Activate (or de-activate) this option by selecting the checkbox.
When you choose to allow the users to access the index at the same time as an index update, it will typically degrade performance of both the query and update processes by about 15%. However, this is offset by the benefit of updating the index without having to log off your query users before running the update.
Note: You must not change this option while there are any users using the index. Take the index offline before changing this setting.
Use this option to select the language that documents to be indexed by Perceptive Enterprise Search are written in. Selecting Korean, Chinese, Hong Kong Chinese or Japanese enables multi-byte character support in Perceptive Enterprise Search. This will not change the language of the documents being indexed.
Setting this option indexes all characters as Unicode, using the encoding of the document where available (Formats that specify encoding include Microsoft Office formats and Adobe Acrobat files). For documents that do not specify their encoding, such as text files, the encoding set in the option above will be used.
This allows a single index to contain documents from multiple languages, e.g.
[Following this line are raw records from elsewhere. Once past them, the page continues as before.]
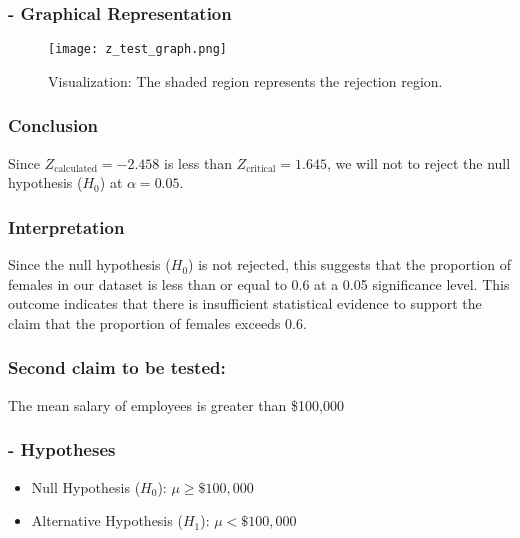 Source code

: \documentclass[12pt,a4paper]{article}
\begin{document}
\subsubsection*{- Graphical Representation}
\begin{figure}[htbp]
    \centering
    \texttt{[image: z\_test\_graph.png]} 
    \caption{Visualization: The shaded region represents the rejection region.}
    \label{fig:z-test}
\end{figure}



\vspace{1em}
\subsubsection*{Conclusion}
Since $Z_{\text{calculated}} = -2.458$ is less than $Z_{\text{critical}} = 1.645$, we will not to reject the null hypothesis ($H_0$) at $\alpha = 0.05$. 

\vspace{1em}

\subsubsection*{Interpretation} Since the null hypothesis ($H_0$) is not rejected, this suggests that the proportion of females in our dataset is less than or equal to 0.6 at a 0.05 significance level. This outcome indicates that there is insufficient statistical evidence to support the claim that the proportion of females exceeds 0.6.




\newpage

\subsubsection*{Second claim to be tested: }
The mean salary of employees is greater than \$100,000

\subsubsection*{- Hypotheses}
\begin{itemize}
    \item Null Hypothesis ($H_0$): $\mu \geq \$100,000$
    \item Alternative Hypothesis ($H_1$): $\mu < \$100,000$
\end{itemize}
\vspace{1em}
\end{document}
French, Chinese, Russian and English in a single index.
Setting this option will lead to larger index file.
The language pack controls language specific settings for the index, such as common words on synonyms.
When this option is enabled, Perceptive Enterprise Search will try to determine the language of the document. It will inject a metadata property called ISYS_LANG that includes the two character language code. You can then use this value to search on document in a given language, or to refine a result list to a particular language.
These are individual characters which convey meaning and are an important part of a word. Although only the numbers 0 through 9 appear in this field the letters A to Z, in both upper and lower case, and the international character set are also considered significant and are automatically placed in this category. You may want to specify other characters to suit your purposes. For instance, the dollar sign ($) if you need to search prices. As an example, if the hyphen was made significant then post-graduate would be indexed as post-graduate and a query for postgraduate would not return post-graduate and vice versa.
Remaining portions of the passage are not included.